*What is required*: Below is a listing. Set down exactly the lines from the one containing "A. Le package" through the one containing "Ce package contient tout ce qui est relatif aux armes, il", both ends included, and leave out the rest.

────────

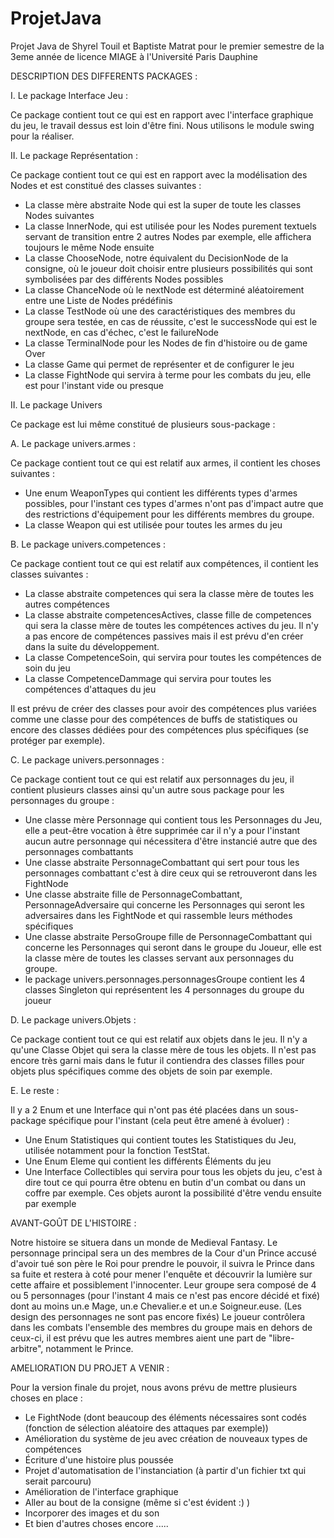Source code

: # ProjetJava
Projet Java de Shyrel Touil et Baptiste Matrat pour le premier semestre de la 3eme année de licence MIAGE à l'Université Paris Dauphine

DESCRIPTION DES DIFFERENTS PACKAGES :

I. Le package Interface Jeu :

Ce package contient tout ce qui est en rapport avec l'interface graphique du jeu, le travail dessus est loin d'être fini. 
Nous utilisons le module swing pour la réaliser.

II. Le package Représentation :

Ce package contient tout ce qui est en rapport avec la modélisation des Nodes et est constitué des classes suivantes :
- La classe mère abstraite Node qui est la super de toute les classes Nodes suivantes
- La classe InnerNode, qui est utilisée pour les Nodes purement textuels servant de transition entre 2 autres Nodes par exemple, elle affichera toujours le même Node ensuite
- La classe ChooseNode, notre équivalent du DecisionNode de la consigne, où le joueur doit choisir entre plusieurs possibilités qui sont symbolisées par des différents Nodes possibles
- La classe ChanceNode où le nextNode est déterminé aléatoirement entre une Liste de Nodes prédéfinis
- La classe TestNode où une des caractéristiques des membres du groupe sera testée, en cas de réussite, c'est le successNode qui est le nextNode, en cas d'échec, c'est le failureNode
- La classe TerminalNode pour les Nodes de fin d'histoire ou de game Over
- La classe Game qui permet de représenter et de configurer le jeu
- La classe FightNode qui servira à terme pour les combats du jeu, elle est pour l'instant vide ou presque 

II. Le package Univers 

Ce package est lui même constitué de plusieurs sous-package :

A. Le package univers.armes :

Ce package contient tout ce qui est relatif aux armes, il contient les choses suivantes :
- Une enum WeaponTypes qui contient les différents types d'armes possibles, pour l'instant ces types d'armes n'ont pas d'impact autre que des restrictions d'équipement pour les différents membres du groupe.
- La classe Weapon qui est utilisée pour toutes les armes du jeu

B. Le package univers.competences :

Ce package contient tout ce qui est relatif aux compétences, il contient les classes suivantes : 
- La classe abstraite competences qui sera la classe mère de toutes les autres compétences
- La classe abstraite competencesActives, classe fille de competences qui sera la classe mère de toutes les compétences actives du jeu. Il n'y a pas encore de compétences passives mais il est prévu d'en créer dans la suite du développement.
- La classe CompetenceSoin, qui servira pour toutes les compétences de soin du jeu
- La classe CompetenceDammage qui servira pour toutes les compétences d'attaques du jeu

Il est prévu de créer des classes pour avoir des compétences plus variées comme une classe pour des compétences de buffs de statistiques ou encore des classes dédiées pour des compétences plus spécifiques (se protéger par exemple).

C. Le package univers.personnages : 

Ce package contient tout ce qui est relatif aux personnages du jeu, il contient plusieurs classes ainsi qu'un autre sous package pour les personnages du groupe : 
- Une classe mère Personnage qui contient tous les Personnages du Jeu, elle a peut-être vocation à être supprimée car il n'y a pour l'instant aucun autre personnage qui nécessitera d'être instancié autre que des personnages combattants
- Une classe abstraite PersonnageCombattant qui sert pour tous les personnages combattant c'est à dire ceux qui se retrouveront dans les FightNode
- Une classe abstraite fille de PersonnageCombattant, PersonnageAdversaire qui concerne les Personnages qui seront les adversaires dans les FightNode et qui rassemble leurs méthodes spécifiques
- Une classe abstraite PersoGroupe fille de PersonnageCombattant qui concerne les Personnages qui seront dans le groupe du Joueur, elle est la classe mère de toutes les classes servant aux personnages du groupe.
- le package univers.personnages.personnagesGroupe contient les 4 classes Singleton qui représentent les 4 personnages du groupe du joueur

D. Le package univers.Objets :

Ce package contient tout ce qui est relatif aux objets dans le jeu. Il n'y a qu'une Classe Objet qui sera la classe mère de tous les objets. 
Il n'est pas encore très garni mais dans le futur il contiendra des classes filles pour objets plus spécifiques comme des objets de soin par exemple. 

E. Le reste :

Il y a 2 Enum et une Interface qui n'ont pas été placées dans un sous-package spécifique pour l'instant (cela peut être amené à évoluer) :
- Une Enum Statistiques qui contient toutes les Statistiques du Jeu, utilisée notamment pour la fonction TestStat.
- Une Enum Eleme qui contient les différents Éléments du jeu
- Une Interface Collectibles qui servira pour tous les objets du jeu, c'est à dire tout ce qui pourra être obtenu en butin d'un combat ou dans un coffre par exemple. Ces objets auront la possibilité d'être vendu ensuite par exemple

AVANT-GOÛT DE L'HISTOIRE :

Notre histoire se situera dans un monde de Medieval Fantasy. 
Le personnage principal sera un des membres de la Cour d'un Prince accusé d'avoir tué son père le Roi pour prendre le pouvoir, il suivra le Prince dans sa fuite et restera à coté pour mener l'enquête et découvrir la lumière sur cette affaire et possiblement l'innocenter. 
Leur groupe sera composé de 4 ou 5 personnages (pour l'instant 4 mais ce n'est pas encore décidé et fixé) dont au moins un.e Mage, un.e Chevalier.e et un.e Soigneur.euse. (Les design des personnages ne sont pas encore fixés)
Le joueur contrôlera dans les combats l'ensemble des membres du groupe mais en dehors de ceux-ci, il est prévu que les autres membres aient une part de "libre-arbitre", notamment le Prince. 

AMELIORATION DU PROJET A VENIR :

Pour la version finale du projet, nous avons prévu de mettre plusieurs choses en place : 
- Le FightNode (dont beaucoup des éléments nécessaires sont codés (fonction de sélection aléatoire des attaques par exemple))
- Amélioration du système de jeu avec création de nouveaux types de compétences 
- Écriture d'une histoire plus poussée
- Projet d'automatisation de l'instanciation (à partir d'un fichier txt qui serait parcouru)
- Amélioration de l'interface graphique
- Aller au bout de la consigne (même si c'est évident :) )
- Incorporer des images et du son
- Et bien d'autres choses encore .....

────────

*Answer area*:
A. Le package univers.armes :

Ce package contient tout ce qui est relatif aux armes, il contient les choses suivantes :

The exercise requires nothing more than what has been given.